◆ ASSIGNMENT: Please count how many lines below contain the word "need" and give nothing but that figure.

◆ RECORDS:
◇ ◇ ◇

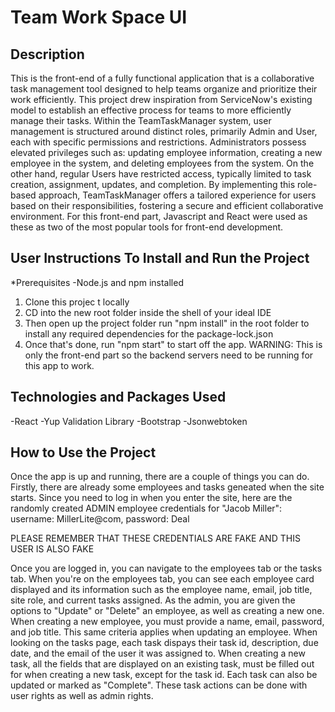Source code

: # Team Work Space UI

## Description

This is the front-end of a fully functional application that is a collaborative task management tool designed to help teams organize and prioritize their work efficiently. This project drew inspiration from ServiceNow's existing model to establish an effective process for teams to more efficiently manage their tasks. Within the TeamTaskManager system, user management is structured around distinct roles, primarily Admin and User, each with specific permissions and restrictions. Administrators possess elevated privileges such as: updating employee information, creating a new employee in the system, and deleting employees from the system. On the other hand, regular Users have restricted access, typically limited to task creation, assignment, updates, and completion. By implementing this role-based approach, TeamTaskManager offers a tailored experience for users based on their responsibilities, fostering a secure and efficient collaborative environment. For this front-end part, Javascript and React were used as these as two of the most popular tools for front-end development.

## User Instructions To Install and Run the Project

*Prerequisites
-Node.js and npm installed

1. Clone this projec t locally
2. CD into the new root folder inside the shell of your ideal IDE
3. Then open up the project folder run "npm install" in the root folder to install any required dependencies for the package-lock.json
4. Once that's done, run "npm start" to start off the app. WARNING: This is only the front-end part so the backend servers need to be running for this app to work.

## Technologies and Packages Used

-React
-Yup Validation Library
-Bootstrap
-Jsonwebtoken

## How to Use the Project

Once the app is up and running, there are a couple of things you can do. Firstly, there are already some employees and tasks geneated when the site starts. Since you need to log in when you enter the site, here are the randomly created ADMIN employee credentials for "Jacob Miller": 
    username: MillerLite@com,
    password: Deal

PLEASE REMEMBER THAT THESE CREDENTIALS ARE FAKE AND THIS USER IS ALSO FAKE

Once you are logged in, you can navigate to the employees tab or the tasks tab. When you're on the employees tab, you can see each employee card displayed and its information such as the employee name, email, job title, site role, and current tasks assigned. As the admin, you are given the options to "Update" or "Delete" an employee, as well as creating a new one. When creating a new employee, you must provide a name, email, password, and job title. This same criteria applies when updating an employee. When looking on the tasks page, each task dispays their task id, description, due date, and the email of the user it was assigned to. When creating a new task, all the fields that are displayed on an existing task, must be filled out for when creating a new task, except for the task id. Each task can also be updated or marked as "Complete". These task actions can be done with user rights as well as admin rights.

◇ ◇ ◇

◆ EXERCISE ANSWER: 2